Task brief:
All lines holding the string "audiovisuales" should be copied from the data below.

Supplied information:
####################

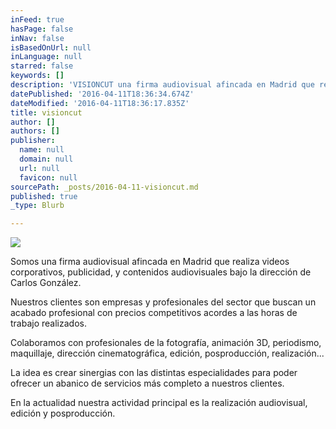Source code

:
 ```yaml
---
inFeed: true
hasPage: false
inNav: false
isBasedOnUrl: null
inLanguage: null
starred: false
keywords: []
description: 'VISIONCUT una firma audiovisual afincada en Madrid que realiza videos corporativos, publicidad, y contenidos audiovisuales bajo la dirección de Carlos González.'
datePublished: '2016-04-11T18:36:34.674Z'
dateModified: '2016-04-11T18:36:17.835Z'
title: visioncut
author: []
authors: []
publisher:
  name: null
  domain: null
  url: null
  favicon: null
sourcePath: _posts/2016-04-11-visioncut.md
published: true
_type: Blurb

---
```

![](https://the-grid-user-content.s3-us-west-2.amazonaws.com/af0d076a-2e01-4f34-b956-9debb91d1cb9.jpg)

Somos una firma audiovisual afincada en Madrid que realiza videos corporativos, publicidad, y contenidos audiovisuales bajo la dirección de Carlos González.

Nuestros clientes son empresas y profesionales del sector que buscan un acabado profesional con precios competitivos acordes a las horas de trabajo realizados.

Colaboramos con profesionales de la fotografía, animación 3D, periodismo, maquillaje, dirección cinematográfica, edición, posproducción, realización...

La idea es crear sinergias con las distintas especialidades para poder ofrecer un abanico de servicios más completo a nuestros clientes.

En la actualidad nuestra actividad principal es la realización audiovisual, edición y posproducción.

####################

Task solution:
description: 'VISIONCUT una firma audiovisual afincada en Madrid que realiza videos corporativos, publicidad, y contenidos audiovisuales bajo la dirección de Carlos González.'
Somos una firma audiovisual afincada en Madrid que realiza videos corporativos, publicidad, y contenidos audiovisuales bajo la dirección de Carlos González.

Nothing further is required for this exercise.